Hey HN! We’re Abhi, Venkat, Tom, and Nick and we are building Datafruit (https://datafruit.dev/), an AI DevOps agent. We’re like Devin for DevOps. You can ask Datafruit to check your cloud spend, look for loose security policies, make changes to your IaC, and it can reason across your deployment standards, design docs, and DevOps practices.

Demo video: https://www.youtube.com/watch?v=2FitSggI7tg.

Right now, we have two main methods to interact with Datafruit:

(1) automated infrastructure audits— agents periodically scan your environment to find cost optimization opportunities, detect infrastructure drift, and validate your infra against compliance requirements.

(2) chat interface (available as a web UI and through slack) — ask the agent questions for real-time insights, or assign tasks directly, such as investigating spend anomalies, reviewing security posture, or applying changes to IaC resources.

Working at FAANG and various high-growth startups, we realized that infra work requires an enormous amount of context, often more than traditional software engineering. The business decisions, codebase, and cloud itself are all extremely important in any task that has been assigned. To maximize the success of the agents, we do a fair amount of context engineering. Not hallucinating is super important!

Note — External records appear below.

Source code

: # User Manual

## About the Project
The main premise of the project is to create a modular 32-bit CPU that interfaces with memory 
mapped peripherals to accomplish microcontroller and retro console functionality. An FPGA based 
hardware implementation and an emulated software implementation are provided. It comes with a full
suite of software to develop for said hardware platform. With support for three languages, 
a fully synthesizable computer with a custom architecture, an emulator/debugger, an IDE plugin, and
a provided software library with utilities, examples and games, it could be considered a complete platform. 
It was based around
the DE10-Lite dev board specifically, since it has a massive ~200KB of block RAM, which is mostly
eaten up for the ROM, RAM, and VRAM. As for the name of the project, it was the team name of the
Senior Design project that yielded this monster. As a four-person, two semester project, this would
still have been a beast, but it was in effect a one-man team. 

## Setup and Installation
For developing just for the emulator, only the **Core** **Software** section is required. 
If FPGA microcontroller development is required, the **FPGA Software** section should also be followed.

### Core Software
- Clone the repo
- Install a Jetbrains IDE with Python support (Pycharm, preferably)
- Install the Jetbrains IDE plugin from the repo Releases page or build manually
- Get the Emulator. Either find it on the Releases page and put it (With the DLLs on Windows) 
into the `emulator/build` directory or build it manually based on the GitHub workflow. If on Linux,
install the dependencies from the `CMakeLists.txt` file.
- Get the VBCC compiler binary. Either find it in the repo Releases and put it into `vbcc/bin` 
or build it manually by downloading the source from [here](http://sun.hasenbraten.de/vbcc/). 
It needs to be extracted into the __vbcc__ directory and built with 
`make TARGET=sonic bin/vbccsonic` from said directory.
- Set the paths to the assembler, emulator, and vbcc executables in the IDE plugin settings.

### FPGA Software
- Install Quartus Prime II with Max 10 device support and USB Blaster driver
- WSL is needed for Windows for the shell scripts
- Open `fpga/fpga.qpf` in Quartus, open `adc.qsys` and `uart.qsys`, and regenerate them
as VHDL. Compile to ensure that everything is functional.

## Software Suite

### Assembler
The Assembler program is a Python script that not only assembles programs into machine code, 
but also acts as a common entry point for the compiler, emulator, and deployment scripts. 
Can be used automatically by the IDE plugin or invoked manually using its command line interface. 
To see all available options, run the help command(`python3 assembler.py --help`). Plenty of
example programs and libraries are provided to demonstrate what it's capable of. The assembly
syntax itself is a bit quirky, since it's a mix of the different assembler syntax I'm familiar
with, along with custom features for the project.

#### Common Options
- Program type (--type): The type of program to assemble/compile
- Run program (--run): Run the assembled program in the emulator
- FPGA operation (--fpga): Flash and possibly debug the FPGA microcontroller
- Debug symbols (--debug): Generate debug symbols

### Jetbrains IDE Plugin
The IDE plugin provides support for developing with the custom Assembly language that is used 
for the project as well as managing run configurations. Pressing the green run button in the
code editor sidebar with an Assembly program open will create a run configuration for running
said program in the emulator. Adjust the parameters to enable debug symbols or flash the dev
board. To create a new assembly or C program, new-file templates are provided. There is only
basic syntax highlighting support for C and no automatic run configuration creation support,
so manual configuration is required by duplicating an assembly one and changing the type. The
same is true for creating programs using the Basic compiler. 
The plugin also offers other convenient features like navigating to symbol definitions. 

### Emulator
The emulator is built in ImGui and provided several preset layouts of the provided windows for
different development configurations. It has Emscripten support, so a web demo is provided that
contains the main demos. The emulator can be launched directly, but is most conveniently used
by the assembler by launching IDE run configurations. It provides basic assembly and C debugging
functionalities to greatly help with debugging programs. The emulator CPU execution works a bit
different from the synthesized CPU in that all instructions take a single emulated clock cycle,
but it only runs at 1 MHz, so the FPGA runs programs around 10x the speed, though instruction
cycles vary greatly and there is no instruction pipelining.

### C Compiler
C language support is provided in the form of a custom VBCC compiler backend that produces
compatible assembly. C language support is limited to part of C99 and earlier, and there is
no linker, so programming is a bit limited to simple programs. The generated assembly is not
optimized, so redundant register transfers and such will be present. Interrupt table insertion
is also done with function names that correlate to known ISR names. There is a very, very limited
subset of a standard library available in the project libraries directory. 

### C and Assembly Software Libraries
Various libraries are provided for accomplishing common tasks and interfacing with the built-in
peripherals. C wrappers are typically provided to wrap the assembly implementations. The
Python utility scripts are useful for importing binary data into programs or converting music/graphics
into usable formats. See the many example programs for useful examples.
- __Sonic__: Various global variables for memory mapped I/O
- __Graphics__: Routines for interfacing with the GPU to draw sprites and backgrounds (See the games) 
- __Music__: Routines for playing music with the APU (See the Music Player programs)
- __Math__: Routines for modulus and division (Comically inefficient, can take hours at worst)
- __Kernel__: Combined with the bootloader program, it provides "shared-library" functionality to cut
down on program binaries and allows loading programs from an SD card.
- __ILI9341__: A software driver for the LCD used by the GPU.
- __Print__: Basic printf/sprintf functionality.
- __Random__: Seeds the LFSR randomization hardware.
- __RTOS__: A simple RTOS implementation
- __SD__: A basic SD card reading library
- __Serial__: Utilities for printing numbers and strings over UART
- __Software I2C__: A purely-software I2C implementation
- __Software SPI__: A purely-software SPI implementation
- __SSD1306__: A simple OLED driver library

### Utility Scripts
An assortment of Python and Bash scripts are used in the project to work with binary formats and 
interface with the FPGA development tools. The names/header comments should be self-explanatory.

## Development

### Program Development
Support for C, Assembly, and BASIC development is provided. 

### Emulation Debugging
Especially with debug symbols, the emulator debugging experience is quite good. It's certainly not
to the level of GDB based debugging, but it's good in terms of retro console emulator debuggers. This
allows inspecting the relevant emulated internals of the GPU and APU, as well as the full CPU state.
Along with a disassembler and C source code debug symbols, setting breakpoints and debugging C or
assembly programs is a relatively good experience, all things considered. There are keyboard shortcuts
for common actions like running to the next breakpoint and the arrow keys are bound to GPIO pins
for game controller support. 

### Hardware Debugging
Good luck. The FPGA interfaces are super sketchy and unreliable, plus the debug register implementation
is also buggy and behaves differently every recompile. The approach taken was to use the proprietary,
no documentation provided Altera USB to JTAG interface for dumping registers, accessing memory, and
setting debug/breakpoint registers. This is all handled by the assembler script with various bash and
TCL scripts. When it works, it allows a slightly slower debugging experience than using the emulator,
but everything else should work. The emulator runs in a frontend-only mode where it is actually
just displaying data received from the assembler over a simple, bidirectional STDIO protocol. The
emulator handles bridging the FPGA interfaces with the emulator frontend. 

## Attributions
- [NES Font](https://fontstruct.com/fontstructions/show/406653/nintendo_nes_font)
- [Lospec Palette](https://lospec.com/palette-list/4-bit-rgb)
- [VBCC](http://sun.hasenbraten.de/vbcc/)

One thing which has worked incredibly well for us is a multi-agent system where we have specialized sub-agents with access to specific tool calls and documentation for their specialty. Agents choose to “handoff” to each other when they feel like another agent would be more specialized for the task. However, all agents share the same context (https://cognition.ai/blog/dont-build-multi-agents). We’re pretty happy with this approach, and believe it could work in other disciplines which require high amounts of specialized expertise.

Infrastructure is probably the most mission-critical part of any software organization, and needs extremely heavy guardrails to keep it safe. Language models are not yet at the point where they can be trusted to make changes (we’ve talked to a couple of startups where the Claude Code + AWS CLI combo has taken their infra down). Right now, Datafruit receives read-only access to your infrastructure and can only make changes through pull requests to your IaC repositories. The agent also operates in a sandboxed virtual environment so that it could not write cloud CLI commands if it wanted to!

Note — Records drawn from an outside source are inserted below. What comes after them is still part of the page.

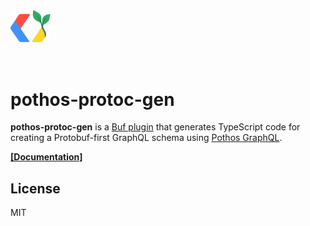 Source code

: <img src="./docs/public/logo.svg" width="64" style="margin-bottom: 2rem" >

# pothos-protoc-gen

**pothos-protoc-gen** is a [Buf plugin](https://buf.build/docs/cli/buf-plugins/overview/) that generates TypeScript code for creating a Protobuf-first GraphQL schema using [Pothos GraphQL](https://pothos-graphql.dev/).

[**[Documentation]**](https://iamchanii.github.io/pothos-protoc-gen/)

## License

MIT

Where LLMs can add significant value is in reducing the constant operational inefficiencies that eat up cloud spend and delay deadlines—the small-but-urgent ops work. Once Datafruit indexes your environment, you can ask it to do things like:

  "Grant @User write access to analytics S3 bucket for 24 hours"
    -> Creates temporary IAM role, sends least-privilege credentials, auto-revokes tomorrow

  "Find where this secret is used so I can rotate it without downtime"
    -> Discovers all instances of your secret, including old cron-jobs you might not know about, so you can safely rotate your keys


  "Why did database costs spike yesterday?"
    -> Identifies expensive queries, shows optimization options, implements fixes

We charge a straightforward subscription model for a managed version, but we also offer a bring-your-own-cloud model. All of Datafruit can be deployed on Kubernetes using Helm charts for enterprise customers where data can’t leave your VPC. For the time being, we’re installing the product ourselves on customers' clouds. It doesn’t exist in a self-serve form yet. We’ll get there eventually, but in the meantime if you’re interested we’d love for you guys to email us at founders@datafruit.dev.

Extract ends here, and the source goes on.